++++ Extracted entries ++++

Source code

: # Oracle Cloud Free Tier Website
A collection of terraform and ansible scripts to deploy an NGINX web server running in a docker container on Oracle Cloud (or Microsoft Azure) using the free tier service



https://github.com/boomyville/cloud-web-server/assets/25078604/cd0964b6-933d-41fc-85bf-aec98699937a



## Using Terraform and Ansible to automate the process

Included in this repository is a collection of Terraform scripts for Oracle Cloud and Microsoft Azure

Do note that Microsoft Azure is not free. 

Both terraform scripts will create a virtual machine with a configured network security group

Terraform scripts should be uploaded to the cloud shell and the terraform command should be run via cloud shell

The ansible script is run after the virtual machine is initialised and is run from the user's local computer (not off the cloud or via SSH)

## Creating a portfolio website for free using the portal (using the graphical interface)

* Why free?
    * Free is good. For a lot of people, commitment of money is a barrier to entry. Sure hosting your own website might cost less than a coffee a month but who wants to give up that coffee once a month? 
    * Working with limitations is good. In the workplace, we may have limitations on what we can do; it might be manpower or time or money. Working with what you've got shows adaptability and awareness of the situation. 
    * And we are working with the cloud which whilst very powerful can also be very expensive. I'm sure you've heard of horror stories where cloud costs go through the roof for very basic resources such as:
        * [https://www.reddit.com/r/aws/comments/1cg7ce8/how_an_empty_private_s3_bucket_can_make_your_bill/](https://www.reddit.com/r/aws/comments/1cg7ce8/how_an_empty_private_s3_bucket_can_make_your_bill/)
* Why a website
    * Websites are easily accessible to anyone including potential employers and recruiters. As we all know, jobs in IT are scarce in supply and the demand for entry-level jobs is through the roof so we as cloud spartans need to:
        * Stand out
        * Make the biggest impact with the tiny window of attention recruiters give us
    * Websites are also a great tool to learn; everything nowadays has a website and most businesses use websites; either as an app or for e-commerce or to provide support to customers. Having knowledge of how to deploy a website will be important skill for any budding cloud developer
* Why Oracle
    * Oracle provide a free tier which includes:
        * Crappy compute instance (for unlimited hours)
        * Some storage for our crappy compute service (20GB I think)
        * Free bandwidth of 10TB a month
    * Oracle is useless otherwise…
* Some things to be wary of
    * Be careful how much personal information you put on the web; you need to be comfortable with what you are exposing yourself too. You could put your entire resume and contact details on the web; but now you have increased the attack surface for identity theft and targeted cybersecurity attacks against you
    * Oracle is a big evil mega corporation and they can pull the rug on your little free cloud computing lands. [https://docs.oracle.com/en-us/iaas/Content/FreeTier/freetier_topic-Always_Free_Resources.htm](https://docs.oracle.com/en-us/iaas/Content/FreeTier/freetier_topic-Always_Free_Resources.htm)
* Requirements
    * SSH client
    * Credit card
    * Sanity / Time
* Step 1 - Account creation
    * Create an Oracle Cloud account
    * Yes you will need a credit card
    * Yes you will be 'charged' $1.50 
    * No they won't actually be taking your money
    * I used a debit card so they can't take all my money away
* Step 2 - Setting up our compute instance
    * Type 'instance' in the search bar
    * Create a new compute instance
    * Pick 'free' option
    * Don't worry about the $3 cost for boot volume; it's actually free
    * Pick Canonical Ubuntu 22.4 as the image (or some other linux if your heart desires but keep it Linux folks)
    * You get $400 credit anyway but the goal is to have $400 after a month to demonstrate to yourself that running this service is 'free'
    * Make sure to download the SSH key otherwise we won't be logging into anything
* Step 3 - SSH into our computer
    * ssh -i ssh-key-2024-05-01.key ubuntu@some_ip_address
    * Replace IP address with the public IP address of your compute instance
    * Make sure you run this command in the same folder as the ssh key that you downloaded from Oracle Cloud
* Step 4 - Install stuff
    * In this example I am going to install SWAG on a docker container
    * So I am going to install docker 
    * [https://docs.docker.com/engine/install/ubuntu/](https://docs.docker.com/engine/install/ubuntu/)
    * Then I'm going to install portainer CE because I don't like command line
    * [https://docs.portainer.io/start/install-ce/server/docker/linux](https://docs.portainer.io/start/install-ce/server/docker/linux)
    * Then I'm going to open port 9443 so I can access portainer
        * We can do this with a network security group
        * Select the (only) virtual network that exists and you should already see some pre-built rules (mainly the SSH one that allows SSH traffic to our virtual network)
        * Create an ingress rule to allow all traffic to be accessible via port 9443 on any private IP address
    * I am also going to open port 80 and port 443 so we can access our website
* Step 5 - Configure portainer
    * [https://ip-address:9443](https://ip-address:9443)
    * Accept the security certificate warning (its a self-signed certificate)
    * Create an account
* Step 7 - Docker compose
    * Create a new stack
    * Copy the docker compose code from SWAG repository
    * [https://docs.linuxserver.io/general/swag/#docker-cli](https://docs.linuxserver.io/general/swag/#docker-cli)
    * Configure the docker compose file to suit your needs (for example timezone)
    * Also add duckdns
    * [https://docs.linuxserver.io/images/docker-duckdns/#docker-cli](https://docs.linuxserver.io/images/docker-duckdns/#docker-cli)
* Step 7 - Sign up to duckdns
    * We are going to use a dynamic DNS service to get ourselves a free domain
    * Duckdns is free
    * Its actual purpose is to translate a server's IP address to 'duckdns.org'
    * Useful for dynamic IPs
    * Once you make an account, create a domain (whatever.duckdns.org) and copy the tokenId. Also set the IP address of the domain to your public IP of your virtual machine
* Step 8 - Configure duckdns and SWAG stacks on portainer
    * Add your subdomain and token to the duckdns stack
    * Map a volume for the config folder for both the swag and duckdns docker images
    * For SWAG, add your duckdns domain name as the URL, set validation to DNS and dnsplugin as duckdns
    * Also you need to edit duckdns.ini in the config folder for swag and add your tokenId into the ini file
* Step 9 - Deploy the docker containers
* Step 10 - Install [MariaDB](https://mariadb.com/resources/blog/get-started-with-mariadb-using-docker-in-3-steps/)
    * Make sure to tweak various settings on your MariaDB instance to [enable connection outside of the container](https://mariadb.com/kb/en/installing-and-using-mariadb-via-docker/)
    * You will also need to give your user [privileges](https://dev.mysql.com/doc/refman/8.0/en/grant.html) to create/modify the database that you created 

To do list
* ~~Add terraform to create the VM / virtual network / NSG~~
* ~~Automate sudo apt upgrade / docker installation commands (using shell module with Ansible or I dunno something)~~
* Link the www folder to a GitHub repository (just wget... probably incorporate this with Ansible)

++++

### [Task to carry out]
Transcribe, in full, each record that appears above.

### [Answer space]
Source code

: # Oracle Cloud Free Tier Website
A collection of terraform and ansible scripts to deploy an NGINX web server running in a docker container on Oracle Cloud (or Microsoft Azure) using the free tier service



https://github.com/boomyville/cloud-web-server/assets/25078604/cd0964b6-933d-41fc-85bf-aec98699937a



## Using Terraform and Ansible to automate the process

Included in this repository is a collection of Terraform scripts for Oracle Cloud and Microsoft Azure

Do note that Microsoft Azure is not free. 

Both terraform scripts will create a virtual machine with a configured network security group

Terraform scripts should be uploaded to the cloud shell and the terraform command should be run via cloud shell

The ansible script is run after the virtual machine is initialised and is run from the user's local computer (not off the cloud or via SSH)

## Creating a portfolio website for free using the portal (using the graphical interface)

* Why free?
    * Free is good. For a lot of people, commitment of money is a barrier to entry. Sure hosting your own website might cost less than a coffee a month but who wants to give up that coffee once a month? 
    * Working with limitations is good. In the workplace, we may have limitations on what we can do; it might be manpower or time or money. Working with what you've got shows adaptability and awareness of the situation. 
    * And we are working with the cloud which whilst very powerful can also be very expensive. I'm sure you've heard of horror stories where cloud costs go through the roof for very basic resources such as:
        * [https://www.reddit.com/r/aws/comments/1cg7ce8/how_an_empty_private_s3_bucket_can_make_your_bill/](https://www.reddit.com/r/aws/comments/1cg7ce8/how_an_empty_private_s3_bucket_can_make_your_bill/)
* Why a website
    * Websites are easily accessible to anyone including potential employers and recruiters. As we all know, jobs in IT are scarce in supply and the demand for entry-level jobs is through the roof so we as cloud spartans need to:
        * Stand out
        * Make the biggest impact with the tiny window of attention recruiters give us
    * Websites are also a great tool to learn; everything nowadays has a website and most businesses use websites; either as an app or for e-commerce or to provide support to customers. Having knowledge of how to deploy a website will be important skill for any budding cloud developer
* Why Oracle
    * Oracle provide a free tier which includes:
        * Crappy compute instance (for unlimited hours)
        * Some storage for our crappy compute service (20GB I think)
        * Free bandwidth of 10TB a month
    * Oracle is useless otherwise…
* Some things to be wary of
    * Be careful how much personal information you put on the web; you need to be comfortable with what you are exposing yourself too. You could put your entire resume and contact details on the web; but now you have increased the attack surface for identity theft and targeted cybersecurity attacks against you
    * Oracle is a big evil mega corporation and they can pull the rug on your little free cloud computing lands. [https://docs.oracle.com/en-us/iaas/Content/FreeTier/freetier_topic-Always_Free_Resources.htm](https://docs.oracle.com/en-us/iaas/Content/FreeTier/freetier_topic-Always_Free_Resources.htm)
* Requirements
    * SSH client
    * Credit card
    * Sanity / Time
* Step 1 - Account creation
    * Create an Oracle Cloud account
    * Yes you will need a credit card
    * Yes you will be 'charged' $1.50 
    * No they won't actually be taking your money
    * I used a debit card so they can't take all my money away
* Step 2 - Setting up our compute instance
    * Type 'instance' in the search bar
    * Create a new compute instance
    * Pick 'free' option
    * Don't worry about the $3 cost for boot volume; it's actually free
    * Pick Canonical Ubuntu 22.4 as the image (or some other linux if your heart desires but keep it Linux folks)
    * You get $400 credit anyway but the goal is to have $400 after a month to demonstrate to yourself that running this service is 'free'
    * Make sure to download the SSH key otherwise we won't be logging into anything
* Step 3 - SSH into our computer
    * ssh -i ssh-key-2024-05-01.key ubuntu@some_ip_address
    * Replace IP address with the public IP address of your compute instance
    * Make sure you run this command in the same folder as the ssh key that you downloaded from Oracle Cloud
* Step 4 - Install stuff
    * In this example I am going to install SWAG on a docker container
    * So I am going to install docker 
    * [https://docs.docker.com/engine/install/ubuntu/](https://docs.docker.com/engine/install/ubuntu/)
    * Then I'm going to install portainer CE because I don't like command line
    * [https://docs.portainer.io/start/install-ce/server/docker/linux](https://docs.portainer.io/start/install-ce/server/docker/linux)
    * Then I'm going to open port 9443 so I can access portainer
        * We can do this with a network security group
        * Select the (only) virtual network that exists and you should already see some pre-built rules (mainly the SSH one that allows SSH traffic to our virtual network)
        * Create an ingress rule to allow all traffic to be accessible via port 9443 on any private IP address
    * I am also going to open port 80 and port 443 so we can access our website
* Step 5 - Configure portainer
    * [https://ip-address:9443](https://ip-address:9443)
    * Accept the security certificate warning (its a self-signed certificate)
    * Create an account
* Step 7 - Docker compose
    * Create a new stack
    * Copy the docker compose code from SWAG repository
    * [https://docs.linuxserver.io/general/swag/#docker-cli](https://docs.linuxserver.io/general/swag/#docker-cli)
    * Configure the docker compose file to suit your needs (for example timezone)
    * Also add duckdns
    * [https://docs.linuxserver.io/images/docker-duckdns/#docker-cli](https://docs.linuxserver.io/images/docker-duckdns/#docker-cli)
* Step 7 - Sign up to duckdns
    * We are going to use a dynamic DNS service to get ourselves a free domain
    * Duckdns is free
    * Its actual purpose is to translate a server's IP address to 'duckdns.org'
    * Useful for dynamic IPs
    * Once you make an account, create a domain (whatever.duckdns.org) and copy the tokenId. Also set the IP address of the domain to your public IP of your virtual machine
* Step 8 - Configure duckdns and SWAG stacks on portainer
    * Add your subdomain and token to the duckdns stack
    * Map a volume for the config folder for both the swag and duckdns docker images
    * For SWAG, add your duckdns domain name as the URL, set validation to DNS and dnsplugin as duckdns
    * Also you need to edit duckdns.ini in the config folder for swag and add your tokenId into the ini file
* Step 9 - Deploy the docker containers
* Step 10 - Install [MariaDB](https://mariadb.com/resources/blog/get-started-with-mariadb-using-docker-in-3-steps/)
    * Make sure to tweak various settings on your MariaDB instance to [enable connection outside of the container](https://mariadb.com/kb/en/installing-and-using-mariadb-via-docker/)
    * You will also need to give your user [privileges](https://dev.mysql.com/doc/refman/8.0/en/grant.html) to create/modify the database that you created 

To do list
* ~~Add terraform to create the VM / virtual network / NSG~~
* ~~Automate sudo apt upgrade / docker installation commands (using shell module with Ansible or I dunno something)~~
* Link the www folder to a GitHub repository (just wget... probably incorporate this with Ansible)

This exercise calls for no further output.